February 2018 – Kabusecha from Suizawa, in the prefecture of Mie

This month we picked a Kabusecha (かぶせ茶). This is the first green tea that we chose when starting Tomotcha just 3 years ago. We are going back to the origin to send you an excellent Japanese tea.


The origin of Kabusecha (かぶせ茶) is here, in the district of Suizawa (水沢) in the prefecture of Mie (三重), between Suzuka (鈴鹿) range and Ise (伊勢) bay. This favorable environment and a fertile soil make excellent teas. The prefecture of Mie is ranked 3rd in terms of annual production of green tea in Japan, after the prefectures of Shizuoka (静岡) and Kagoshima (鹿児島). However, a third of Kabusecha is produced here, making Mie the first production area of Kabusecha in Japan.

Kabusecha from Suizawa is produced by covering the tea plants with a black sheet 7 to 10 days before harvest. The black sheet makes a nice umami (one of the five basic tastes) and a soft tea, with a living green color. Tea prepared like this is considered as elegant, rich and of high quality.

The tea producer is Yasuda Seicha. I tasted this Kabusecha with a cake called Secchūbai (雪中梅), which means “a plum blossom in the snow”. Plum blossom is the symbol of February.
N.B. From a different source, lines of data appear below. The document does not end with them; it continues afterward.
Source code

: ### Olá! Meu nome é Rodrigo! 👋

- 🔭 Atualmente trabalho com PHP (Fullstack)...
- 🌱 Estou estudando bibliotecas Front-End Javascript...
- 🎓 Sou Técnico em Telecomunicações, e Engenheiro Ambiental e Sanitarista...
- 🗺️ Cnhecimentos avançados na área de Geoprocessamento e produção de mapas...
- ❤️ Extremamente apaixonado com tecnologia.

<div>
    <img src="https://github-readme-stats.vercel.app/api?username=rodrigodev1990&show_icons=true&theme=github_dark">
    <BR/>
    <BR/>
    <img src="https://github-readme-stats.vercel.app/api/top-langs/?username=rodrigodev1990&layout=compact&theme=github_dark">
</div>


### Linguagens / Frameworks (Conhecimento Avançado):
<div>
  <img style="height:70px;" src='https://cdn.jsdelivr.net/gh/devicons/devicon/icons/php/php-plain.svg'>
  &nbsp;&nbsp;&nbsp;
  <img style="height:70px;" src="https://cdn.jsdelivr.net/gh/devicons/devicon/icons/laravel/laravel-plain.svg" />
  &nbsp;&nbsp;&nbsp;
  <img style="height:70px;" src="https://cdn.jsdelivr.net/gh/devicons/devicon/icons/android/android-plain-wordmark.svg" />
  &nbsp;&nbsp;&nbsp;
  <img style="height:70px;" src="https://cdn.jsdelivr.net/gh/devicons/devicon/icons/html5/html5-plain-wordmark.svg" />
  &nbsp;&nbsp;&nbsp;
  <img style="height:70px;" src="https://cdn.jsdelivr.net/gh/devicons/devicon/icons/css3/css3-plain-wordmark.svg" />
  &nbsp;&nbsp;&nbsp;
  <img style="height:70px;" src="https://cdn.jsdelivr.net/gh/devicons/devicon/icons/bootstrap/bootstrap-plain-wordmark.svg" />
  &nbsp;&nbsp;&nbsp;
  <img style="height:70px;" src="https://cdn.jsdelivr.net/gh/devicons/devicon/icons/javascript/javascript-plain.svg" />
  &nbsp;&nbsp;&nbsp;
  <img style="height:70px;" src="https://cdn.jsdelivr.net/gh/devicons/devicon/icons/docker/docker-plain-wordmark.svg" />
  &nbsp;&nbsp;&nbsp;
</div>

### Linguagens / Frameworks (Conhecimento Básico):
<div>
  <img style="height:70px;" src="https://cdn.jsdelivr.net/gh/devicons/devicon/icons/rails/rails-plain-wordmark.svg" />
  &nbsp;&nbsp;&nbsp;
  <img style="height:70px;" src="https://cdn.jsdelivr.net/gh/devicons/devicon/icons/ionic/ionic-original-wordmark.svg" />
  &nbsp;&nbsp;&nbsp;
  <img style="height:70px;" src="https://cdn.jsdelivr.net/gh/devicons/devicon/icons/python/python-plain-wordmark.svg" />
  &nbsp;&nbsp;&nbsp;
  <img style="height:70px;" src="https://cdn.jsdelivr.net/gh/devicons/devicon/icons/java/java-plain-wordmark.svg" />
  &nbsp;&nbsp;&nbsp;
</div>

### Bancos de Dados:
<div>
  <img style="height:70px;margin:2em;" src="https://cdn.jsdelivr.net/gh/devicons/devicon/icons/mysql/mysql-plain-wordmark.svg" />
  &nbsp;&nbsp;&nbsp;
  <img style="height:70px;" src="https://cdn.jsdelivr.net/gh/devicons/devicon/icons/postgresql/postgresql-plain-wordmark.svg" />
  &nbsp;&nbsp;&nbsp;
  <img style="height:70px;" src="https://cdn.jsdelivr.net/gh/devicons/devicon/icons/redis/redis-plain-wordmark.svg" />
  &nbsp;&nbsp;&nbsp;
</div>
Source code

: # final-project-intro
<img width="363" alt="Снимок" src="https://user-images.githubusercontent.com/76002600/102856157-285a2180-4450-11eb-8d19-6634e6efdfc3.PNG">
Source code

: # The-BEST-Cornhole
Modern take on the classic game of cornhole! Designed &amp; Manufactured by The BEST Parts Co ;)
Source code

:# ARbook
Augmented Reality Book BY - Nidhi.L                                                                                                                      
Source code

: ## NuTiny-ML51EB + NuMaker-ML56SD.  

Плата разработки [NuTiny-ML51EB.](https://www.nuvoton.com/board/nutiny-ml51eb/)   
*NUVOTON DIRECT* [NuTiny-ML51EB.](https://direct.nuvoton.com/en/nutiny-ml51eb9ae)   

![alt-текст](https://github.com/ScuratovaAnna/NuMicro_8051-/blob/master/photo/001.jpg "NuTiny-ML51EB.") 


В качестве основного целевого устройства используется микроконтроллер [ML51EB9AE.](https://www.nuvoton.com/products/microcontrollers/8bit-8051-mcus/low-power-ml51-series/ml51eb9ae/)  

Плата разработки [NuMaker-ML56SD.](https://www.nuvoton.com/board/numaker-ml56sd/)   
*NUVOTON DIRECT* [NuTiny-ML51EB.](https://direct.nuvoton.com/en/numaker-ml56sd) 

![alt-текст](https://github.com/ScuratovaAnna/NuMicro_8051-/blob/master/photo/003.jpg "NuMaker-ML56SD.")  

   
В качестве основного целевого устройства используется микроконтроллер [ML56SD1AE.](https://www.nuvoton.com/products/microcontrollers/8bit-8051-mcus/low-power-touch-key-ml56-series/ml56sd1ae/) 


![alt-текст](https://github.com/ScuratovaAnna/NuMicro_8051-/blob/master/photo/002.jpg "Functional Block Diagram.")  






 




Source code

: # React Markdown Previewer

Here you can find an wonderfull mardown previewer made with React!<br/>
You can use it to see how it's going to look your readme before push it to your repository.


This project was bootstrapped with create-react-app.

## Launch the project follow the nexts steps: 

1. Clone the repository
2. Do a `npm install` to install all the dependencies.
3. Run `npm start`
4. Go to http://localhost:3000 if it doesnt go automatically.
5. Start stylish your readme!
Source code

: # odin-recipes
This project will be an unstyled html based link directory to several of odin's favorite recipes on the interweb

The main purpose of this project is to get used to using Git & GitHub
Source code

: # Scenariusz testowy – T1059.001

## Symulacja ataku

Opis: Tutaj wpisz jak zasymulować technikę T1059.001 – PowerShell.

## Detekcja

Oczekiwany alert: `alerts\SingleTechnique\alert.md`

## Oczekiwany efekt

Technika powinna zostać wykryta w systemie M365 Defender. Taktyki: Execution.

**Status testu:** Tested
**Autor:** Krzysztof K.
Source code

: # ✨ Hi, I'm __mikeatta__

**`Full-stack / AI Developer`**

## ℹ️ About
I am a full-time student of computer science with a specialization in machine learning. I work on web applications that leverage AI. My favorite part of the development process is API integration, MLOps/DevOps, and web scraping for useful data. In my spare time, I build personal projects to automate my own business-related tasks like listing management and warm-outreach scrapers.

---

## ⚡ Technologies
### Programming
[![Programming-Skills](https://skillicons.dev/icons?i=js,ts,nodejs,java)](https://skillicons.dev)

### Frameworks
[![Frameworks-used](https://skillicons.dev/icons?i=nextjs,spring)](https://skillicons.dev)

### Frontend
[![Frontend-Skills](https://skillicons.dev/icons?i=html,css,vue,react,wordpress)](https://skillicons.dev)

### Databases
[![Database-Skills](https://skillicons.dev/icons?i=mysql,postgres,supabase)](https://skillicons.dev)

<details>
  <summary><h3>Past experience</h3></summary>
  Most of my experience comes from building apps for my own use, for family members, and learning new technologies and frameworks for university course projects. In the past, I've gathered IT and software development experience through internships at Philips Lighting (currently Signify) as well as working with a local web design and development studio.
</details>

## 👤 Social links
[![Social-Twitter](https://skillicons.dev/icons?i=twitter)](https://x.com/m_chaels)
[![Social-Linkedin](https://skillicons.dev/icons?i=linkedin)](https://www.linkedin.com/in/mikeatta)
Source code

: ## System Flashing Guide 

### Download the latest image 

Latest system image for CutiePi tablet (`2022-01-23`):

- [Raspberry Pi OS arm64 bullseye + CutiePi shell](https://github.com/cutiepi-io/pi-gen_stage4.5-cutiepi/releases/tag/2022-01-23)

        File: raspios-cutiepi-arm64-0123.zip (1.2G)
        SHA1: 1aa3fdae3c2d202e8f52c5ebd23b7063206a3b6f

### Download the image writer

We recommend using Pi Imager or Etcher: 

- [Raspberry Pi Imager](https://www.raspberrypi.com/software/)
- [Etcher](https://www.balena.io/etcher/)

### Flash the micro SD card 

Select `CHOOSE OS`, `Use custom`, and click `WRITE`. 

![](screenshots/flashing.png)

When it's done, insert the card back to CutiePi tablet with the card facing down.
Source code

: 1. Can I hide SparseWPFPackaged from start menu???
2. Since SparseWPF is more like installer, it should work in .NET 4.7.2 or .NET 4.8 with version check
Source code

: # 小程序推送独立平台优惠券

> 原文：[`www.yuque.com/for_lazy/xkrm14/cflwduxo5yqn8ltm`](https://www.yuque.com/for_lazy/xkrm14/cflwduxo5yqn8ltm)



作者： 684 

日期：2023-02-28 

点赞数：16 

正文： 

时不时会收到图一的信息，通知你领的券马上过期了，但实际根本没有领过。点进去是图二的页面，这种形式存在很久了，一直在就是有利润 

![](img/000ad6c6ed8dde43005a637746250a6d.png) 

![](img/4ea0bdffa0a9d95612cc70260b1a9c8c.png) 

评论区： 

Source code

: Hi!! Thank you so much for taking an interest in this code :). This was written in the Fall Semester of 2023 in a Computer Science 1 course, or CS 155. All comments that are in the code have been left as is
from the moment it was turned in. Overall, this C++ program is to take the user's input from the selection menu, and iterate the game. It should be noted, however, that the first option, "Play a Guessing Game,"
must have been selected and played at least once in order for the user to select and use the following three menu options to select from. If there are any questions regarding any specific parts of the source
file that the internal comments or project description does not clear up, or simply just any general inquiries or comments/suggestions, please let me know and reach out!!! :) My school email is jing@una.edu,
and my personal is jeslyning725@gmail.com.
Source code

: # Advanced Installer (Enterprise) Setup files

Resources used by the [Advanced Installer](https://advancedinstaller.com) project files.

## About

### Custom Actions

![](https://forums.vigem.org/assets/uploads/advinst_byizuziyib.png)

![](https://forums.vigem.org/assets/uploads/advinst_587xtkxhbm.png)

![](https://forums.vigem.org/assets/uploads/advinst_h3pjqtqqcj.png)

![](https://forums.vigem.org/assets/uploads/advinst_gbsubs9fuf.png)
In addition, we are in the middle of winter with snow. Japanese people do not taste Japanese cakes only by their taste, but also by their look, in this instance imagining the scene of a flower hidden in the snow meaning that spring is near. It is picturesque, isn’t it?


Mie, the "visible prefecture"

Why? Because Mie is an homonym of the Japanese word for "see".

First of all, Ise-Jingū (伊勢神宮) is the main shrine of all Shinto shrines in Japan. It is dedicated to the deity of the sun, Amaterasu Ōmikami (天照大神), but around her there are thousands of deities. Ise-Jingū is located in a forest and surrounded by ancient trees. It has a solemn silence and an inexplicable mood. The solemn ceremonies and humble but immaculate constructions are surreal. We feel like the deities are there, everywhere. With some luck, maybe we could see one?

Second of all, not far from Ise-Jingū are the conjugal rocks (夫婦岩) in Ise bay. Around the summer solstice, weather and conditions permitting, you can see Mount Fuji in between the two conjugal rocks, even though the distance is 200 km. That’s why Mie is the visible prefecture!

Personally, I travel to these places the first of January every year for the first salutation to gods and to receive the first sunshine/god halo (御来光). I share the energy of the first sunrise with you for the good start of 2018!

Brewing Kabusecha

The amount of tealeaves should be adapted according to the desired taste: it should be around a tablespoon (6 grams) of Kabusecha for 200ml (7oz) of spring water. The first infusion should last about three minutes in water at 80ºC (175ºF). The second infusion should be done more quickly.

The tea producer also recommends to make Kabusecha with spring water at room temperature in spring. The infusion should then be longer, please adjust according to your taste.